*Work item*. Filter on the word "fallback": copy each matching line from the listing below.

===== Records provided

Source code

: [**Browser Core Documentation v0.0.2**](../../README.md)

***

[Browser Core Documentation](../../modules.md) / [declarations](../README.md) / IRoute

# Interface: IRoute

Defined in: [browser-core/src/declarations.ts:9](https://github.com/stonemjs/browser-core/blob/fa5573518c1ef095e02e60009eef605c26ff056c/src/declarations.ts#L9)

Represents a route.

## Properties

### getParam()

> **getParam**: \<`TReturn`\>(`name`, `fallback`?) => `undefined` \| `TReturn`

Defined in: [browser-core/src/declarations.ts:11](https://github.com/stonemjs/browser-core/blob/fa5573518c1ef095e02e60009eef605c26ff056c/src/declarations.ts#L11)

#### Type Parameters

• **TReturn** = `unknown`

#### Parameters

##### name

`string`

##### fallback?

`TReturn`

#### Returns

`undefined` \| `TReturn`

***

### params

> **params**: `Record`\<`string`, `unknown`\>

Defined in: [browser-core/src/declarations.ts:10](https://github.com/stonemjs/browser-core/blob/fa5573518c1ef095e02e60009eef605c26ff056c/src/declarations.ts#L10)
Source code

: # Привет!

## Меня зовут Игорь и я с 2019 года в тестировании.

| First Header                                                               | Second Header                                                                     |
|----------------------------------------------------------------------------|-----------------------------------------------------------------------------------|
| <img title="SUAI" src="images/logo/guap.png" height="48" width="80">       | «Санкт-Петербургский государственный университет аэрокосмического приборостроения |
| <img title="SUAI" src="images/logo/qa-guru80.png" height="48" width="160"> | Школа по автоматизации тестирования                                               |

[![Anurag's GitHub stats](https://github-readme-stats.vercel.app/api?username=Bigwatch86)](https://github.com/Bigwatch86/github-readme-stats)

==========

*Worked solution*.
> **getParam**: \<`TReturn`\>(`name`, `fallback`?) => `undefined` \| `TReturn`
##### fallback?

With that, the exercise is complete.